- **WORK TASK**
Examine the data line by line and report how many lines include the word "dependencies", with no additional output.
════════════════════
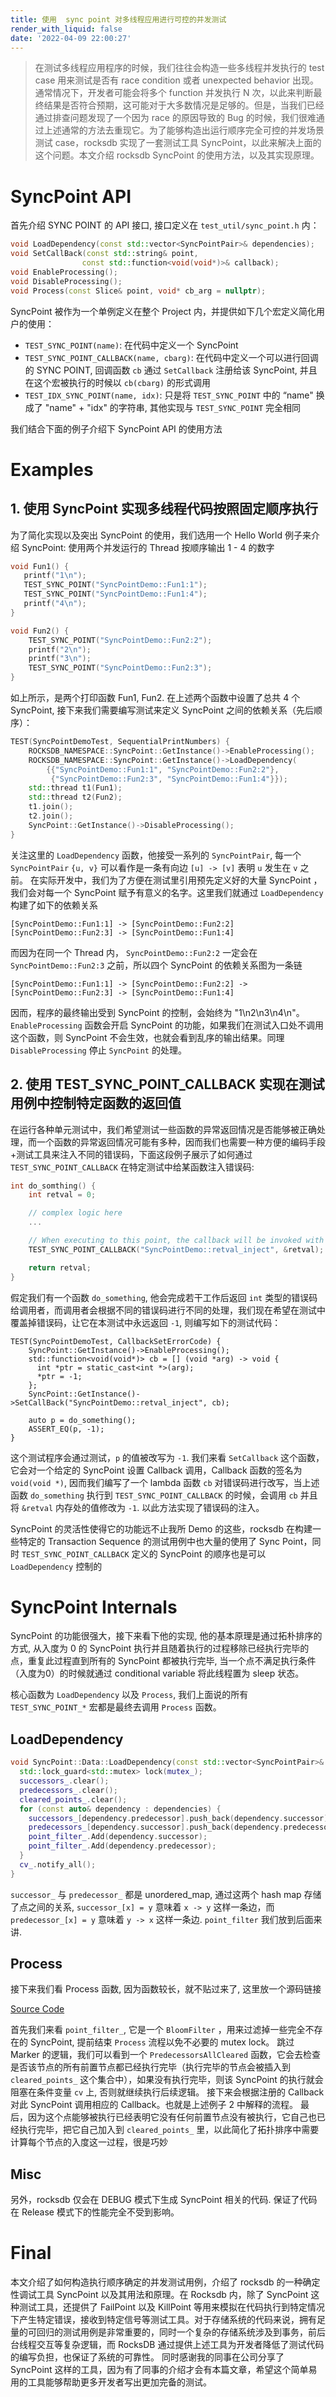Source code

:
 ```yaml
---
title: 使用  sync point 对多线程应用进行可控的并发测试
render_with_liquid: false
date: '2022-04-09 22:00:27'
---
```


> 在测试多线程应用程序的时候，我们往往会构造一些多线程并发执行的 test case 用来测试是否有 race condition 或者 unexpected behavior 出现。通常情况下，开发者可能会将多个 function 并发执行 N 次，以此来判断最终结果是否符合预期，这可能对于大多数情况是足够的。但是，当我们已经通过排查问题发现了一个因为 race 的原因导致的 Bug 的时候，我们很难通过上述通常的方法去重现它。为了能够构造出运行顺序完全可控的并发场景测试 case，rocksdb  实现了一套测试工具 SyncPoint，以此来解决上面的这个问题。本文介绍 rocksdb SyncPoint 的使用方法，以及其实现原理。

# SyncPoint API
首先介绍 SYNC POINT 的 API 接口, 接口定义在 `test_util/sync_point.h` 内：

```C++
void LoadDependency(const std::vector<SyncPointPair>& dependencies);
void SetCallBack(const std::string& point,
                const std::function<void(void*)>& callback);
void EnableProcessing();
void DisableProcessing();
void Process(const Slice& point, void* cb_arg = nullptr);
```

SyncPoint 被作为一个单例定义在整个 Project 内，并提供如下几个宏定义简化用户的使用：

* `TEST_SYNC_POINT(name)`: 在代码中定义一个 SyncPoint
* `TEST_SYNC_POINT_CALLBACK(name, cbarg)`: 在代码中定义一个可以进行回调的 SYNC POINT, 回调函数 `cb` 通过 `SetCallback` 注册给该 SyncPoint, 并且在这个宏被执行的时候以 `cb(cbarg)` 的形式调用
* `TEST_IDX_SYNC_POINT(name, idx)`: 只是将 `TEST_SYNC_POINT` 中的 “name" 换成了 "name" + "idx" 的字符串, 其他实现与 `TEST_SYNC_POINT` 完全相同

我们结合下面的例子介绍下 SyncPoint API 的使用方法

# Examples

## 1. 使用 SyncPoint 实现多线程代码按照固定顺序执行

为了简化实现以及突出 SyncPoint 的使用，我们选用一个 Hello World 例子来介绍 SyncPoint: 使用两个并发运行的 Thread 按顺序输出 1 - 4 的数字

```CPP
void Fun1() {
   printf("1\n");
   TEST_SYNC_POINT("SyncPointDemo::Fun1:1");
   TEST_SYNC_POINT("SyncPointDemo::Fun1:4");
   printf("4\n");
}

void Fun2() {
    TEST_SYNC_POINT("SyncPointDemo::Fun2:2");
    printf("2\n");
    printf("3\n");
    TEST_SYNC_POINT("SyncPointDemo::Fun2:3");
}
```

如上所示，是两个打印函数 Fun1, Fun2. 在上述两个函数中设置了总共 4 个 SyncPoint, 接下来我们需要编写测试来定义 SyncPoint 之间的依赖关系（先后顺序）：

```CPP
TEST(SyncPointDemoTest, SequentialPrintNumbers) {
    ROCKSDB_NAMESPACE::SyncPoint::GetInstance()->EnableProcessing(); 
    ROCKSDB_NAMESPACE::SyncPoint::GetInstance()->LoadDependency(
        {{"SyncPointDemo::Fun1:1", "SyncPointDemo::Fun2:2"}, 
         {"SyncPointDemo::Fun2:3", "SyncPointDemo::Fun1:4"}});
    std::thread t1(Fun1);
    std::thread t2(Fun2);
    t1.join();
    t2.join();
    SyncPoint::GetInstance()->DisableProcessing();
}
```

关注这里的 `LoadDependency` 函数，他接受一系列的 `SyncPointPair`, 每一个 `SyncPointPair` `{u, v}` 可以看作是一条有向边 ` [u] -> [v] ` 表明 `u` 发生在 `v` 之前。 在实际开发中，我们为了方便在测试里引用预先定义好的大量 SyncPoint ，我们会对每一个 SyncPoint 赋予有意义的名字。这里我们就通过 `LoadDependency` 构建了如下的依赖关系

```
[SyncPointDemo::Fun1:1] -> [SyncPointDemo::Fun2:2]
[SyncPointDemo::Fun2:3] -> [SyncPointDemo::Fun1:4]
```

而因为在同一个 Thread 内， `SyncPointDemo::Fun2:2` 一定会在 `SyncPointDemo::Fun2:3` 之前，所以四个 SyncPoint 的依赖关系图为一条链

```
[SyncPointDemo::Fun1:1] -> [SyncPointDemo::Fun2:2] -> [SyncPointDemo::Fun2:3] -> [SyncPointDemo::Fun1:4]
```

因而，程序的最终输出受到 SyncPoint 的控制，会始终为 "1\n2\n3\n4\n"。
`EnableProcessing` 函数会开启 SyncPoint 的功能，如果我们在测试入口处不调用这个函数，则 SyncPoint 不会生效，也就会看到乱序的输出结果。同理 `DisableProcessing` 停止 `SyncPoint` 的处理。


## 2. 使用 TEST_SYNC_POINT_CALLBACK 实现在测试用例中控制特定函数的返回值

在运行各种单元测试中，我们希望测试一些函数的异常返回情况是否能够被正确处理，而一个函数的异常返回情况可能有多种，因而我们也需要一种方便的编码手段+测试工具来注入不同的错误码，下面这段例子展示了如何通过 `TEST_SYNC_POINT_CALLBACK` 在特定测试中给某函数注入错误码:

```CPP
int do_somthing() {
    int retval = 0;

    // complex logic here
    ...

    // When executing to this point, the callback will be invoked with argument `retval`
    TEST_SYNC_POINT_CALLBACK("SyncPointDemo::retval_inject", &retval);

    return retval;
}
```

假定我们有一个函数 `do_something`, 他会完成若干工作后返回 `int` 类型的错误码给调用者，而调用者会根据不同的错误码进行不同的处理，我们现在希望在测试中覆盖掉错误码，让它在本测试中永远返回 `-1`, 则编写如下的测试代码：

```
TEST(SyncPointDemoTest, CallbackSetErrorCode) {
    SyncPoint::GetInstance()->EnableProcessing();
    std::function<void(void*)> cb = [] (void *arg) -> void {
      int *ptr = static_cast<int *>(arg);
      *ptr = -1;
    };
    SyncPoint::GetInstance()->SetCallBack("SyncPointDemo::retval_inject", cb);

    auto p = do_something();
    ASSERT_EQ(p, -1);
}
```

这个测试程序会通过测试，`p` 的值被改写为 `-1`. 我们来看 `SetCallback` 这个函数，它会对一个给定的 SyncPoint 设置 Callback 调用，Callback 函数的签名为 `void(void *)`, 因而我们编写了一个 lambda 函数 `cb` 对错误码进行改写，当上述函数 `do_something` 执行到 `TEST_SYNC_POINT_CALLBACK` 的时候，会调用 `cb` 并且将 `&retval` 内存处的值修改为 `-1`. 以此方法实现了错误码的注入。

SyncPoint 的灵活性使得它的功能远不止我所 Demo 的这些，rocksdb 在构建一些特定的 Transaction Sequence 的测试用例中也大量的使用了 Sync Point，同时 `TEST_SYNC_POINT_CALLBACK` 定义的 SyncPoint 的顺序也是可以 `LoadDependency` 控制的

# SyncPoint Internals

SyncPoint 的功能很强大，接下来看下他的实现, 他的基本原理是通过拓朴排序的方式, 从入度为 0 的 SyncPoint 执行并且随着执行的过程移除已经执行完毕的点，重复此过程直到所有的 SyncPoint 都被执行完毕, 当一个点不满足执行条件（入度为0）的时候就通过 conditional variable 将此线程置为 sleep 状态。

核心函数为 `LoadDependency` 以及 `Process`, 我们上面说的所有 `TEST_SYNC_POINT_*` 宏都是最终去调用 `Process` 函数。

## LoadDependency

```CPP
void SyncPoint::Data::LoadDependency(const std::vector<SyncPointPair>& dependencies) {
  std::lock_guard<std::mutex> lock(mutex_);
  successors_.clear();
  predecessors_.clear();
  cleared_points_.clear();
  for (const auto& dependency : dependencies) {
    successors_[dependency.predecessor].push_back(dependency.successor);
    predecessors_[dependency.successor].push_back(dependency.predecessor);
    point_filter_.Add(dependency.successor);
    point_filter_.Add(dependency.predecessor);
  }
  cv_.notify_all();
}
```

`successor_` 与 `predecessor_` 都是 unordered_map, 通过这两个 hash map 存储了点之间的关系, `successor_[x] = y` 意味着 `x -> y` 这样一条边，而 `predecessor_[x] = y` 意味着 `y -> x` 这样一条边. `point_filter` 我们放到后面来讲.


## Process
接下来我们看 Process 函数, 因为函数较长，就不贴过来了, 这里放一个源码链接

[Source Code](https://github.com/facebook/rocksdb/blob/678ba5e41cc7ae62a7d99a8307c2477f4de6d5d2/test_util/sync_point_impl.cc#L104)

首先我们来看 `point_filter_`, 它是一个 `BloomFilter` ，用来过滤掉一些完全不存在的 SyncPoint, 提前结束 `Process` 流程以免不必要的 mutex lock。
跳过 Marker 的逻辑，我们可以看到一个 `PredecessorsAllCleared` 函数，它会去检查是否该节点的所有前置节点都已经执行完毕（执行完毕的节点会被插入到 `cleared_points_` 这个集合中），如果没有执行完毕，则该 SyncPoint 的执行就会阻塞在条件变量 `cv` 上, 否则就继续执行后续逻辑。
接下来会根据注册的 Callback 对此 SyncPoint 调用相应的 Callback。也就是上述例子 2 中解释的流程。
最后，因为这个点能够被执行已经表明它没有任何前置节点没有被执行，它自己也已经执行完毕，把它自己加入到 `cleared_points_` 里，以此简化了拓扑排序中需要计算每个节点的入度这一过程，很是巧妙

## Misc

另外，rocksdb 仅会在 DEBUG 模式下生成 SyncPoint 相关的代码. 保证了代码在 Release 模式下的性能完全不受到影响。


# Final

本文介绍了如何构造执行顺序确定的并发测试用例，介绍了 rocksdb 的一种确定性调试工具 SyncPoint 以及其用法和原理。在 Rocksdb 内，除了 SyncPoint 这种测试工具，还提供了 FailPoint 以及 KillPoint 等用来模拟在代码执行到特定情况下产生特定错误，接收到特定信号等测试工具。对于存储系统的代码来说，拥有足量的可回归的测试用例是非常重要的，同时一个复杂的存储系统涉及到事务，前后台线程交互等复杂逻辑，而 RocksDB 通过提供上述工具为开发者降低了测试代码的编写负担，也保证了系统的可靠性。
同时感谢我的同事在公司分享了 SyncPoint 这样的工具，因为有了同事的介绍才会有本篇文章，希望这个简单易用的工具能够帮助更多开发者写出更加完备的测试。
════════════════════
- **COMPLETED TASK**
3